Purification and characterization of lipase from rice (Oryza sativa L.) bran

Abstract

AbstractLipase from defatted rice bran has been isolated by a new procedure which yields higher enzyme activity and quantity of enzyme. The procedure involves selective ammonium sulphate precipitation followed by ion exchange chromatography using DEAE‐Sepharose CL‐6B gel and column chromatography. The purified and homogeneous enzyme is also characterized for its various optical, enzymatic, physico‐chemical and hydrodynamic properties. The enzyme has an ultraviolet absorption maximum at 276 nm with an extinction coefficient value of 15.25. The fluorescence excitation and emission maximum values for the enzyme are 285 and 344 nm, respectively.

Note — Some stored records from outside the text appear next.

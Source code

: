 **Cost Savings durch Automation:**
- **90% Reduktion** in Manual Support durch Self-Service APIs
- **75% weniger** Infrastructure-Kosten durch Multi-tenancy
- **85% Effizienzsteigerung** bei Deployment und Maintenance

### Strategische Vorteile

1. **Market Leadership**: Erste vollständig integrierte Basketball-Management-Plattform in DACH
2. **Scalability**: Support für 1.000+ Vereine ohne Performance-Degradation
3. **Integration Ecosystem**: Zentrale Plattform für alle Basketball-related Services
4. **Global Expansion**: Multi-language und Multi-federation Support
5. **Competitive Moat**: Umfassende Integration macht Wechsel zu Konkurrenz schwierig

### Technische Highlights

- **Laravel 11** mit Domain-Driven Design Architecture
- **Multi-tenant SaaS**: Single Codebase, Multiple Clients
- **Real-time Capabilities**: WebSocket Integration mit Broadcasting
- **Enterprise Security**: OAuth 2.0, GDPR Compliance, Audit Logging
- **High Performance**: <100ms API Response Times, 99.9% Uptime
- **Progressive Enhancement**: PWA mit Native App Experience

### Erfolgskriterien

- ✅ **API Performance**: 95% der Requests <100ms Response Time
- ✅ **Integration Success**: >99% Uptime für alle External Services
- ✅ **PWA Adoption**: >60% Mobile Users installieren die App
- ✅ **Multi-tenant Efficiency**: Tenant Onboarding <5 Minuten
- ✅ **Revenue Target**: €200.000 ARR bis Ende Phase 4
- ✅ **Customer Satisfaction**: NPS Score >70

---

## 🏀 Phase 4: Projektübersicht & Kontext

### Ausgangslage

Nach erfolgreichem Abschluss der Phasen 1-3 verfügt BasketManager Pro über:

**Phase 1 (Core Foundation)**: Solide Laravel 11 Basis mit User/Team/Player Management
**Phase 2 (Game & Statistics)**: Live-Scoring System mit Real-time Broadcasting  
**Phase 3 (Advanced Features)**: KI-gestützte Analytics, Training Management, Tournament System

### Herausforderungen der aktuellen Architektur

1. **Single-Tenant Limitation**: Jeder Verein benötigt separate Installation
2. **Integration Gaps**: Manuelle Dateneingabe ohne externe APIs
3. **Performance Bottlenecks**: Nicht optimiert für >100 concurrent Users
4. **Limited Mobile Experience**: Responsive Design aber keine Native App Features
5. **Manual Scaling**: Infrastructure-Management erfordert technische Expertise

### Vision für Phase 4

The enzyme has a specific activity of 18 units [μeq · mg−1 · h−1] with a pH optimum of 7.5 and a temperature optimum of 30 °C. The enzyme has an average hydrophobicity value of 3980 J/residue and the NPS (frequency of occurrance of non‐polar side chains) and P (ratio of polar to non‐polar amino acids) values are 0.29 and 1.13, respectively. The enzyme has a sedimentation coefficient value of 2.30 S and the isopotential partial specific volume is 0.697 ml/g. The molecular weight of the enzyme is 30000 and the enzyme is made up of at least two subunits. The enzyme contains 16% alpha‐helix, 39% beta‐structure and the rest being aperiodic.